§ **INSTRUCTIONS TO FOLLOW**: Please copy each line in the records below that contains the string "berdua".

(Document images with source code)
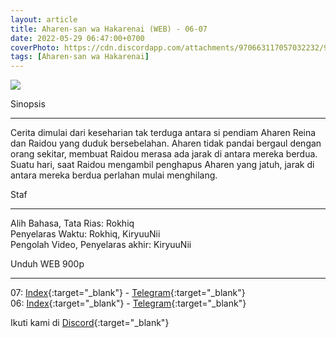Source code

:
 ```yaml
---
layout: article
title: Aharen-san wa Hakarenai (WEB) - 06-07
date: 2022-05-29 06:47:00+0700
coverPhoto: https://cdn.discordapp.com/attachments/970663117057032232/980252425611006043/mpv-shot0084.jpg
tags: [Aharen-san wa Hakarenai]
---
```


![](https://cdn.discordapp.com/attachments/970663117057032232/980252425611006043/mpv-shot0084.jpg)

Sinopsis

---
Cerita dimulai dari keseharian tak terduga antara si pendiam Aharen Reina dan Raidou yang duduk bersebelahan.
Aharen tidak pandai bergaul dengan orang sekitar, membuat Raidou merasa ada jarak di antara mereka berdua.
Suatu hari, saat Raidou mengambil penghapus Aharen yang jatuh, jarak di antara mereka berdua perlahan mulai menghilang.

Staf

---
Alih Bahasa, Tata Rias: Rokhiq
<br>
Penyelaras Waktu: Rokhiq, KiryuuNii
<br>
Pengolah Video, Penyelaras akhir: KiryuuNii

Unduh WEB 900p

---
07: [Index](https://proyek.a-1ddl.workers.dev/0:/Musim%20Semi%202022/%5BWEB%5D/%5BA-1%5D%20Aharen-san%20wa%20Hakarenai%20%5BWEB%5D%5Bx264%20900p%5D%5BAAC%5D/%5BA-1%5D%20Aharen-san%20wa%20Hakarenai%20-%2007%20%5BWEB%5D%5Bx264%20900p%5D%5BAAC%5D%5BD65315A2%5D.mkv){:target="_blank"} - [Telegram](https://t.me/a1fansubweeklies/84){:target="_blank"}
<br>
06: [Index](https://proyek.a-1ddl.workers.dev/0:/Musim%20Semi%202022/%5BWEB%5D/%5BA-1%5D%20Aharen-san%20wa%20Hakarenai%20%5BWEB%5D%5Bx264%20900p%5D%5BAAC%5D/%5BA-1%5D%20Aharen-san%20wa%20Hakarenai%20-%2006%20%5BWEB%5D%5Bx264%20900p%5D%5BAAC%5D%5B830009F2%5D.mkv){:target="_blank"} - [Telegram](https://t.me/a1fansubweeklies/83){:target="_blank"}

Ikuti kami di [Discord](https://discord.gg/8QeuePwYgV){:target="_blank"}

§ **TASK ANSWER**:
Aharen tidak pandai bergaul dengan orang sekitar, membuat Raidou merasa ada jarak di antara mereka berdua.
Suatu hari, saat Raidou mengambil penghapus Aharen yang jatuh, jarak di antara mereka berdua perlahan mulai menghilang.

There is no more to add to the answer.